(Supplied material Opens)
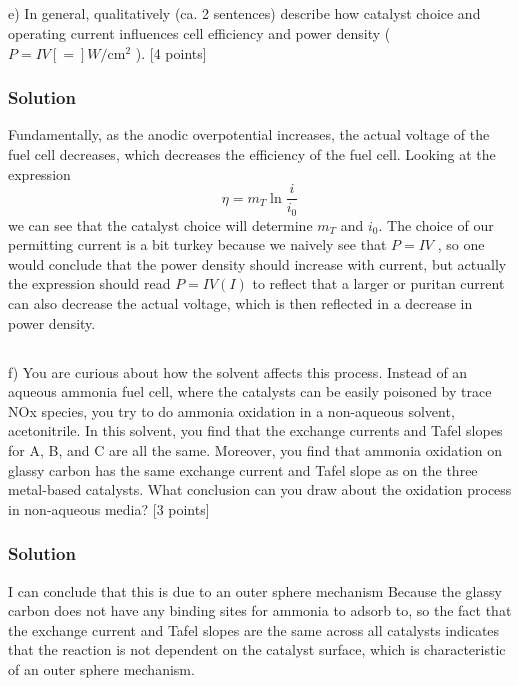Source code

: \documentclass[12pt]{article}
\begin{document}
\subsection{}
e) In general, qualitatively (ca. 2 sentences) describe how catalyst choice and operating current influences cell efficiency and power density ( $P=I V[=] W / \mathrm{cm}^{2}$ ). [4 points]\\[0pt]
\subsubsection{Solution}
Fundamentally, as the anodic overpotential increases, the actual voltage of the fuel cell decreases, which decreases the efficiency of the fuel cell. Looking at the expression
\begin{equation}
    \eta=m_T \ln \frac{i}{i_0}
\end{equation}
we can see that the catalyst choice will determine $m_T$ and $i_0$. The choice of our permitting current is a bit turkey because we naively see that $P=I V$ , so one would conclude that the power density should increase with current, but actually the expression should read $P=IV(I)$ to reflect that a larger or puritan current can also decrease the actual voltage, which is then reflected in a decrease in power density.
\subsection{}
f) You are curious about how the solvent affects this process. Instead of an aqueous ammonia fuel cell, where the catalysts can be easily poisoned by trace NOx species, you try to do ammonia oxidation in a non-aqueous solvent, acetonitrile. In this solvent, you find that the exchange currents and Tafel slopes for A, B, and C are all the same. Moreover, you find that ammonia oxidation on glassy carbon has the same exchange current and Tafel slope as on the three metal-based catalysts. What conclusion can you draw about the oxidation process in non-aqueous media? [3 points]
\subsubsection{Solution}
I can conclude that this is due to an outer sphere mechanism Because the glassy carbon does not have any binding sites for ammonia to adsorb to, so the fact that the exchange current and Tafel slopes are the same across all catalysts indicates that the reaction is not dependent on the catalyst surface, which is characteristic of an outer sphere mechanism.
\end{document}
(Supplied material Closes)
▸ **Your goal**:
Find the string "cell" in the material above, and report every line where it occurs.

▸ **Solution to this problem**:
e) In general, qualitatively (ca. 2 sentences) describe how catalyst choice and operating current influences cell efficiency and power density ( $P=I V[=] W / \mathrm{cm}^{2}$ ). [4 points]\\[0pt]
Fundamentally, as the anodic overpotential increases, the actual voltage of the fuel cell decreases, which decreases the efficiency of the fuel cell. Looking at the expression
f) You are curious about how the solvent affects this process. Instead of an aqueous ammonia fuel cell, where the catalysts can be easily poisoned by trace NOx species, you try to do ammonia oxidation in a non-aqueous solvent, acetonitrile. In this solvent, you find that the exchange currents and Tafel slopes for A, B, and C are all the same. Moreover, you find that ammonia oxidation on glassy carbon has the same exchange current and Tafel slope as on the three metal-based catalysts. What conclusion can you draw about the oxidation process in non-aqueous media? [3 points]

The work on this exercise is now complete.